PROVIDED INFORMATION:
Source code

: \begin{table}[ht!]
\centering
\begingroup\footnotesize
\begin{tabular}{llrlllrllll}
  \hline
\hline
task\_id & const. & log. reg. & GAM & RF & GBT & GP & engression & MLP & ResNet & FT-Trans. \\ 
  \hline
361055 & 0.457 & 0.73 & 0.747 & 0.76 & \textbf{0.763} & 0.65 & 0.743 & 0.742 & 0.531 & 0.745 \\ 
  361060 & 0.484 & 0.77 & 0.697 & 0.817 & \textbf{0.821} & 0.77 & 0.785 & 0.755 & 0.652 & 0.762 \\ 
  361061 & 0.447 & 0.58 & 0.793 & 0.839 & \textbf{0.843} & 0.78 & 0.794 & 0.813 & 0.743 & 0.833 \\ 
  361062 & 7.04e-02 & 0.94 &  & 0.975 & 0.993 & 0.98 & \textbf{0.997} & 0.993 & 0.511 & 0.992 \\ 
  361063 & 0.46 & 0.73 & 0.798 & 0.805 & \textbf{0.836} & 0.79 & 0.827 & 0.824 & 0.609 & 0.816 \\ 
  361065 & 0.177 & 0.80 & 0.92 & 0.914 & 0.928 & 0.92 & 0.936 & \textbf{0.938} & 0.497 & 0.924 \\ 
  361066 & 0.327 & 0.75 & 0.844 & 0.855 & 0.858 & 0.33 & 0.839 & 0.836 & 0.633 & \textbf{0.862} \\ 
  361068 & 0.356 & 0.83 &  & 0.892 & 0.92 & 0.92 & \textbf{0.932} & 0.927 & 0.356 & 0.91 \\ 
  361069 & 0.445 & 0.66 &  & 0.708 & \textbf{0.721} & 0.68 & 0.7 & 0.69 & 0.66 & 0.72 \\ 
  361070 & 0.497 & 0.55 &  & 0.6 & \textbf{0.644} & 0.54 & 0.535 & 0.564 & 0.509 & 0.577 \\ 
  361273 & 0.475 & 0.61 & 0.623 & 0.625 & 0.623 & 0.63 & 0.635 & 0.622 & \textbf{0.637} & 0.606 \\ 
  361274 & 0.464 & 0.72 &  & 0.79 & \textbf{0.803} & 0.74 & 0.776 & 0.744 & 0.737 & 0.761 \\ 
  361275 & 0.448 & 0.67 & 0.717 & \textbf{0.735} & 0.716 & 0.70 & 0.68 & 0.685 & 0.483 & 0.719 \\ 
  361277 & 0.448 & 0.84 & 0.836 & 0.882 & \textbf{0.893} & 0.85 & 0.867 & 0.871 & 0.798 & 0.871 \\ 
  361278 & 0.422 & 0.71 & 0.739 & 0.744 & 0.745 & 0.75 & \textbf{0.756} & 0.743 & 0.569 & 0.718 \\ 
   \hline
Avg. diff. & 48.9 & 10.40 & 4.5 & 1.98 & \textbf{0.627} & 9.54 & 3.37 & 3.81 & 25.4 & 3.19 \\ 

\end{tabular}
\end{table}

INSTRUCTIONS TO FOLLOW:
Print all of the data exactly as it stands above.

SOLUTION FOR THIS PROBLEM:
Source code

: \begin{table}[ht!]
\centering
\begingroup\footnotesize
\begin{tabular}{llrlllrllll}
  \hline
\hline
task\_id & const. & log. reg. & GAM & RF & GBT & GP & engression & MLP & ResNet & FT-Trans. \\ 
  \hline
361055 & 0.457 & 0.73 & 0.747 & 0.76 & \textbf{0.763} & 0.65 & 0.743 & 0.742 & 0.531 & 0.745 \\ 
  361060 & 0.484 & 0.77 & 0.697 & 0.817 & \textbf{0.821} & 0.77 & 0.785 & 0.755 & 0.652 & 0.762 \\ 
  361061 & 0.447 & 0.58 & 0.793 & 0.839 & \textbf{0.843} & 0.78 & 0.794 & 0.813 & 0.743 & 0.833 \\ 
  361062 & 7.04e-02 & 0.94 &  & 0.975 & 0.993 & 0.98 & \textbf{0.997} & 0.993 & 0.511 & 0.992 \\ 
  361063 & 0.46 & 0.73 & 0.798 & 0.805 & \textbf{0.836} & 0.79 & 0.827 & 0.824 & 0.609 & 0.816 \\ 
  361065 & 0.177 & 0.80 & 0.92 & 0.914 & 0.928 & 0.92 & 0.936 & \textbf{0.938} & 0.497 & 0.924 \\ 
  361066 & 0.327 & 0.75 & 0.844 & 0.855 & 0.858 & 0.33 & 0.839 & 0.836 & 0.633 & \textbf{0.862} \\ 
  361068 & 0.356 & 0.83 &  & 0.892 & 0.92 & 0.92 & \textbf{0.932} & 0.927 & 0.356 & 0.91 \\ 
  361069 & 0.445 & 0.66 &  & 0.708 & \textbf{0.721} & 0.68 & 0.7 & 0.69 & 0.66 & 0.72 \\ 
  361070 & 0.497 & 0.55 &  & 0.6 & \textbf{0.644} & 0.54 & 0.535 & 0.564 & 0.509 & 0.577 \\ 
  361273 & 0.475 & 0.61 & 0.623 & 0.625 & 0.623 & 0.63 & 0.635 & 0.622 & \textbf{0.637} & 0.606 \\ 
  361274 & 0.464 & 0.72 &  & 0.79 & \textbf{0.803} & 0.74 & 0.776 & 0.744 & 0.737 & 0.761 \\ 
  361275 & 0.448 & 0.67 & 0.717 & \textbf{0.735} & 0.716 & 0.70 & 0.68 & 0.685 & 0.483 & 0.719 \\ 
  361277 & 0.448 & 0.84 & 0.836 & 0.882 & \textbf{0.893} & 0.85 & 0.867 & 0.871 & 0.798 & 0.871 \\ 
  361278 & 0.422 & 0.71 & 0.739 & 0.744 & 0.745 & 0.75 & \textbf{0.756} & 0.743 & 0.569 & 0.718 \\ 
   \hline
Avg. diff. & 48.9 & 10.40 & 4.5 & 1.98 & \textbf{0.627} & 9.54 & 3.37 & 3.81 & 25.4 & 3.19 \\ 

\end{tabular}
\end{table}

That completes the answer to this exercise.